SOURCE DATA
------------------------

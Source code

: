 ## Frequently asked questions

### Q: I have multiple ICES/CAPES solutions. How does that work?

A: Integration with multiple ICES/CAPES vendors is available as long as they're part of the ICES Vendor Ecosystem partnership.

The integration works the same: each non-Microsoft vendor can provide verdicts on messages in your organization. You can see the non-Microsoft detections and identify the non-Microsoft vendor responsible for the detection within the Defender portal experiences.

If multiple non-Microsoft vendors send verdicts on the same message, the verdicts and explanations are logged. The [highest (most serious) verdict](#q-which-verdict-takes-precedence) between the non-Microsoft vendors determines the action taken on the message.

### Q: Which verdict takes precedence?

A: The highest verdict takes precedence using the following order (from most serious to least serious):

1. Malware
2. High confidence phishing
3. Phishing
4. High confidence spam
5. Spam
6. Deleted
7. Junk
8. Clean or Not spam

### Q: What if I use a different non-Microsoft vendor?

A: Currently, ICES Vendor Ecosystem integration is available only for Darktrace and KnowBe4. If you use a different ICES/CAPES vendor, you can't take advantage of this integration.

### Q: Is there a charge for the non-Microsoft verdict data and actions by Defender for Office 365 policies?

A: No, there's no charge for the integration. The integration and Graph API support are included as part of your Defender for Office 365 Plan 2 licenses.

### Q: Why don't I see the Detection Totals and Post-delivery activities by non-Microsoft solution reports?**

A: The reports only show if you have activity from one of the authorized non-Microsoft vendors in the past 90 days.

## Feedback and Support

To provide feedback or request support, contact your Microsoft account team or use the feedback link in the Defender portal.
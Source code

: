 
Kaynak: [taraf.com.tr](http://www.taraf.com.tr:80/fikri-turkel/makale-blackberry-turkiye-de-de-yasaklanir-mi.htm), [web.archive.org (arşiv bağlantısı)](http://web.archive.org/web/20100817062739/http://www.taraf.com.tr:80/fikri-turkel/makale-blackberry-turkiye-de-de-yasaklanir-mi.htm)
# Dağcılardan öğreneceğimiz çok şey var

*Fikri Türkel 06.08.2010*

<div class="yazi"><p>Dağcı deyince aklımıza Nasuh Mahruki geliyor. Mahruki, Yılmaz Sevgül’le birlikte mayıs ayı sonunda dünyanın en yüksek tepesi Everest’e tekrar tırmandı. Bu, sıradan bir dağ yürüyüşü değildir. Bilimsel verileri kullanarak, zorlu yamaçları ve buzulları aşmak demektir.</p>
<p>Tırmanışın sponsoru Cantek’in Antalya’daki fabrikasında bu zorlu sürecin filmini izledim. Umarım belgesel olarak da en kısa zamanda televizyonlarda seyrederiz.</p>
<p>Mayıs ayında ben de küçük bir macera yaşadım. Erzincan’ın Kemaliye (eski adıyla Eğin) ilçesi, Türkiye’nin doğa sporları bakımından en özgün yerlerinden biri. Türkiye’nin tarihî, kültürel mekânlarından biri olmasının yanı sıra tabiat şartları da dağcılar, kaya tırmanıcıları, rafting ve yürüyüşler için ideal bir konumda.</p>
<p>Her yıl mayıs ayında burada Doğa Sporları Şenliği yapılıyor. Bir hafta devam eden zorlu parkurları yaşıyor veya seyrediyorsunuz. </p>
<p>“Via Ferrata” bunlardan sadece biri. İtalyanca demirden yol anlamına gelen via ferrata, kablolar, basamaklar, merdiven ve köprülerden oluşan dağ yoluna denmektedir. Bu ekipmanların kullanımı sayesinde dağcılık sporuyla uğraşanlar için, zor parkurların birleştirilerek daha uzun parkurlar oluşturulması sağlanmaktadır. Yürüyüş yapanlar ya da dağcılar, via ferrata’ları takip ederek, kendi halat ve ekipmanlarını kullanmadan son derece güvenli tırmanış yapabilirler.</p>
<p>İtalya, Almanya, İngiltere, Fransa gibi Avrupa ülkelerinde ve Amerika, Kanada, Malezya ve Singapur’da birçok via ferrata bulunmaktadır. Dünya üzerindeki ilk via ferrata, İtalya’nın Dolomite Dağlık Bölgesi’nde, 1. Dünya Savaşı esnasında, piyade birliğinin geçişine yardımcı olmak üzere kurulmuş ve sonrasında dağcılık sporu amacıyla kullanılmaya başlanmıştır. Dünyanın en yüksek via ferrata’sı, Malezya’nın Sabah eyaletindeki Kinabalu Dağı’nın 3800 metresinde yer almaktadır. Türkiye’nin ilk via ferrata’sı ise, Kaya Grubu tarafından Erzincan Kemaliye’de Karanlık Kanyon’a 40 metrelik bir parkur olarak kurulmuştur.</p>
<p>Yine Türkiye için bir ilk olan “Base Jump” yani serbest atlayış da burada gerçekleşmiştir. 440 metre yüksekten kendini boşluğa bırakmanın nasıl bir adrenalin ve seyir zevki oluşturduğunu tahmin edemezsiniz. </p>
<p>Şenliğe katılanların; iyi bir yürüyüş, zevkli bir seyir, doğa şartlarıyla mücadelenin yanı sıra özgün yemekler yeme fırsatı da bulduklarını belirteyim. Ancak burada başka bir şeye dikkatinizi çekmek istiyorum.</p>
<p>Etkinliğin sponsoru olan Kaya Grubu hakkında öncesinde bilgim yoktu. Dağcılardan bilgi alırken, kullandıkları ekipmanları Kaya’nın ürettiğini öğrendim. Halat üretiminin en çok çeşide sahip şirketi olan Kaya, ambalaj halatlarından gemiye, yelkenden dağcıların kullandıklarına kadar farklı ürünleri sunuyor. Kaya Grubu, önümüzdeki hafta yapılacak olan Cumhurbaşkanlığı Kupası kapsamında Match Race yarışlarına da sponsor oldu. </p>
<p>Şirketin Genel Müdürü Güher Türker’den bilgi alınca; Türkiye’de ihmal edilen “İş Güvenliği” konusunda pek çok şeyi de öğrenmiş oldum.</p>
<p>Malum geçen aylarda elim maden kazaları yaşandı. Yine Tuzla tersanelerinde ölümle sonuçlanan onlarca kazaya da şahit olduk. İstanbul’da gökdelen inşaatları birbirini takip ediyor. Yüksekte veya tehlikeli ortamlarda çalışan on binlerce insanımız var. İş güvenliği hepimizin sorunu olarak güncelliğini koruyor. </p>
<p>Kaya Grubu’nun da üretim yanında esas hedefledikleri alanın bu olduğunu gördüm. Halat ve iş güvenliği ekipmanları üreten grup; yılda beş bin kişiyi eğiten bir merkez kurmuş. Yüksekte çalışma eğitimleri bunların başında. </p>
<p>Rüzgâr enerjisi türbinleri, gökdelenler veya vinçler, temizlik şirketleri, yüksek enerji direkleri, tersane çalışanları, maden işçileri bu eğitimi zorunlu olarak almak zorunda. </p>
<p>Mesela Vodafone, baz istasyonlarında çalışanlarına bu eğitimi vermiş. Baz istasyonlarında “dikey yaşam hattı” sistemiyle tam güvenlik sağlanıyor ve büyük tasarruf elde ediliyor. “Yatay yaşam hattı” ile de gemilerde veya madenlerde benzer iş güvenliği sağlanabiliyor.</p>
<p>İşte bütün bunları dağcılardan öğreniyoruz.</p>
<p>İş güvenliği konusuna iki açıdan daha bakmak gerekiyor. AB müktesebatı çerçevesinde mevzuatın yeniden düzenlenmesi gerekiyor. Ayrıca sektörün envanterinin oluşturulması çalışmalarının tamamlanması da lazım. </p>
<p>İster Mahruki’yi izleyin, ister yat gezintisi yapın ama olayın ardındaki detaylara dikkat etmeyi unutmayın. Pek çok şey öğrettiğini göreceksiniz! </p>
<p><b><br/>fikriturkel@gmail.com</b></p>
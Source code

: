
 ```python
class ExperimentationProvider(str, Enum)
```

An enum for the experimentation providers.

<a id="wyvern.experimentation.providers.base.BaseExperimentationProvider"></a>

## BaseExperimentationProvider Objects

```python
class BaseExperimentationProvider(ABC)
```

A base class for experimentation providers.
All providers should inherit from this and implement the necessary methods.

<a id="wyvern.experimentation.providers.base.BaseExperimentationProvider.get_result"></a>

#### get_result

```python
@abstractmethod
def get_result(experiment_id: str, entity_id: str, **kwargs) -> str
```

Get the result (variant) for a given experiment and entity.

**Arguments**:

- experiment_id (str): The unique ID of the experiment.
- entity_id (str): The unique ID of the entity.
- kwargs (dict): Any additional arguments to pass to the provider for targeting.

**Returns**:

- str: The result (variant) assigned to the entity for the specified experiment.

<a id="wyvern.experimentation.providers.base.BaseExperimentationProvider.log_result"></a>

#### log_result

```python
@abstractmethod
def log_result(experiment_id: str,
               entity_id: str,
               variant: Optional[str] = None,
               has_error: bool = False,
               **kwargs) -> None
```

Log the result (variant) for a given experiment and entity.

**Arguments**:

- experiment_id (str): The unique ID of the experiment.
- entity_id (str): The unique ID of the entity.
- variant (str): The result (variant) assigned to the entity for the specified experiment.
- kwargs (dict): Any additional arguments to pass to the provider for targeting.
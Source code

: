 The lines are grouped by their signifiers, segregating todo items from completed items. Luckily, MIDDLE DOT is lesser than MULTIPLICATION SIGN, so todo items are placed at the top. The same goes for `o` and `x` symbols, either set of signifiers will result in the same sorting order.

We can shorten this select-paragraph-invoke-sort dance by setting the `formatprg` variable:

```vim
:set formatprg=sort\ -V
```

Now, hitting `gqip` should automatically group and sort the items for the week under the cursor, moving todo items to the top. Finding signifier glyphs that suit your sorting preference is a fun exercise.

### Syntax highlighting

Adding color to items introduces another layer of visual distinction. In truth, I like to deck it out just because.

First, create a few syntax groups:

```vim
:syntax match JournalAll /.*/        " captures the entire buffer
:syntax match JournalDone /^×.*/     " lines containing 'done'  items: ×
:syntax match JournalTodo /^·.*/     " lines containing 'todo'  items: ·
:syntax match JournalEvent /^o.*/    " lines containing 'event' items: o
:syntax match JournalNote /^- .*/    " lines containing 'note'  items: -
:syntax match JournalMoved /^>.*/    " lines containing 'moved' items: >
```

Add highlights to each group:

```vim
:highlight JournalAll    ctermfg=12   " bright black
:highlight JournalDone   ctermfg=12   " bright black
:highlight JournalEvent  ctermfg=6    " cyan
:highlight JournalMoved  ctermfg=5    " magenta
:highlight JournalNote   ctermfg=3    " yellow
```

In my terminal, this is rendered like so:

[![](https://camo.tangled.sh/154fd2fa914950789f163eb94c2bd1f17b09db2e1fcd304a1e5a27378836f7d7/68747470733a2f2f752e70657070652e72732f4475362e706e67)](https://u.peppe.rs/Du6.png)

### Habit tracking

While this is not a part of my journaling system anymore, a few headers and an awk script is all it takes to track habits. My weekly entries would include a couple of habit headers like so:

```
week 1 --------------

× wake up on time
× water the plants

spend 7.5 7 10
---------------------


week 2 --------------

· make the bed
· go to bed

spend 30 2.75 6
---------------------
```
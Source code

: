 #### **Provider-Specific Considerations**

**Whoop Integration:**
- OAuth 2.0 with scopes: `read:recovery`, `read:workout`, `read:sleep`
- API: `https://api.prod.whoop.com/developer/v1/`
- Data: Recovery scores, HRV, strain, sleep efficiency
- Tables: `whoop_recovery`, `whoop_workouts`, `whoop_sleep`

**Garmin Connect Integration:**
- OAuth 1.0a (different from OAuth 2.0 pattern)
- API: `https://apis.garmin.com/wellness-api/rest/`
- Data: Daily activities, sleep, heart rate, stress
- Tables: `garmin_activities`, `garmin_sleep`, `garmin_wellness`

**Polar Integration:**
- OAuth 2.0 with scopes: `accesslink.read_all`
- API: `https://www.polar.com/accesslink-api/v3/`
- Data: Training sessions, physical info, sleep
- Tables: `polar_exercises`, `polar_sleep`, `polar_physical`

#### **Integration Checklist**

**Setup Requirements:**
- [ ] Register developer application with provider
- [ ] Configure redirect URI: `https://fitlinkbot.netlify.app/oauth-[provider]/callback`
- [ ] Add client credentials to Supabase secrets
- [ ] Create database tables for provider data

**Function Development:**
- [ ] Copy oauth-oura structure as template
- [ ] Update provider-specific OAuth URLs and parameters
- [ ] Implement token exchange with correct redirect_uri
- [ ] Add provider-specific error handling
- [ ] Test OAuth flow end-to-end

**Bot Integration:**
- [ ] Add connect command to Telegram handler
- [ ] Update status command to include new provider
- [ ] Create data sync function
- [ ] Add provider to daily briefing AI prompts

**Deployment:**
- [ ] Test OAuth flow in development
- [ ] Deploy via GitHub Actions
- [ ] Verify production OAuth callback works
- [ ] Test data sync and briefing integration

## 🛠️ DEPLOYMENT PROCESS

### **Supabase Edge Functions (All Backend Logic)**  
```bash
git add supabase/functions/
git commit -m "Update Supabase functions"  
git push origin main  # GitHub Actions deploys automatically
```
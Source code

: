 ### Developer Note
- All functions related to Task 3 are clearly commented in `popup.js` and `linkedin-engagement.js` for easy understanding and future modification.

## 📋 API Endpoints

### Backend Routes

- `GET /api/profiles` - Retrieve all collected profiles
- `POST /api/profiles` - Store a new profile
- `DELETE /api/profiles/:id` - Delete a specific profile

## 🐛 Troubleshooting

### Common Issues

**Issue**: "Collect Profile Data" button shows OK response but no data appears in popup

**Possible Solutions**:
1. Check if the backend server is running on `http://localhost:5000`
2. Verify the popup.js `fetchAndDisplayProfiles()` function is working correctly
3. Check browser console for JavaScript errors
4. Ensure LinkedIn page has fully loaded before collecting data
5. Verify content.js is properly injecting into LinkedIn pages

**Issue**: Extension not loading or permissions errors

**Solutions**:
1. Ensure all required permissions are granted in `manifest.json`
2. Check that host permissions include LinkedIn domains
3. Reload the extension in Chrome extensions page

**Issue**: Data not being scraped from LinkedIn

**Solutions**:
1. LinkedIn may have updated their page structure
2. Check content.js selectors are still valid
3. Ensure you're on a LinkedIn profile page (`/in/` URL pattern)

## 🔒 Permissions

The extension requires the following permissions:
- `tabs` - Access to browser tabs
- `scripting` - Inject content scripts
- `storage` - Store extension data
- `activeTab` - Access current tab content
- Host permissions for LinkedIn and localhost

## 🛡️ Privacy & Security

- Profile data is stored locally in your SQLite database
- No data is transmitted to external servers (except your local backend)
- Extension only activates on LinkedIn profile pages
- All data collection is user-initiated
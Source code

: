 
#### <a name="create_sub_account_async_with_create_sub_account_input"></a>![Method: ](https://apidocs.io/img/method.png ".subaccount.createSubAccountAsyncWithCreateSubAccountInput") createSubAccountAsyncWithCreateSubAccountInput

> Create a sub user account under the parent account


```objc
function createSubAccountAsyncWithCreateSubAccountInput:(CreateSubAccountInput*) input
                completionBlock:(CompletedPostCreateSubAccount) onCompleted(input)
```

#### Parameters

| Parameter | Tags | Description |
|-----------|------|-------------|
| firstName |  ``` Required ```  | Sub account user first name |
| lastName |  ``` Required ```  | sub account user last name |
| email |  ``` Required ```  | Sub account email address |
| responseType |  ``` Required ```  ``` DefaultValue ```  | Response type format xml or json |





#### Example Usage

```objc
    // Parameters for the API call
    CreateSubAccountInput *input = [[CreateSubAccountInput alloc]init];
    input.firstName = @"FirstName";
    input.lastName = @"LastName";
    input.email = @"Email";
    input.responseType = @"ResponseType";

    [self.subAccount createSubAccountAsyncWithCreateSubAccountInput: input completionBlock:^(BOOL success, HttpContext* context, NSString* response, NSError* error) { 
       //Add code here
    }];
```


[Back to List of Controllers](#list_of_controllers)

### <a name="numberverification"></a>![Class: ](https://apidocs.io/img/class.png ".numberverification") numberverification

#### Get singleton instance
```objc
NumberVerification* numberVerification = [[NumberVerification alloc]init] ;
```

------------------------

THE PROBLEM
Repeat the entries above verbatim, but only from the line that has "If multiple non-Microsoft" down to the line that has "8. Clean or Not spam", inclusive.

ANSWER TO THIS EXERCISE
If multiple non-Microsoft vendors send verdicts on the same message, the verdicts and explanations are logged. The [highest (most serious) verdict](#q-which-verdict-takes-precedence) between the non-Microsoft vendors determines the action taken on the message.

### Q: Which verdict takes precedence?

A: The highest verdict takes precedence using the following order (from most serious to least serious):

1. Malware
2. High confidence phishing
3. Phishing
4. High confidence spam
5. Spam
6. Deleted
7. Junk
8. Clean or Not spam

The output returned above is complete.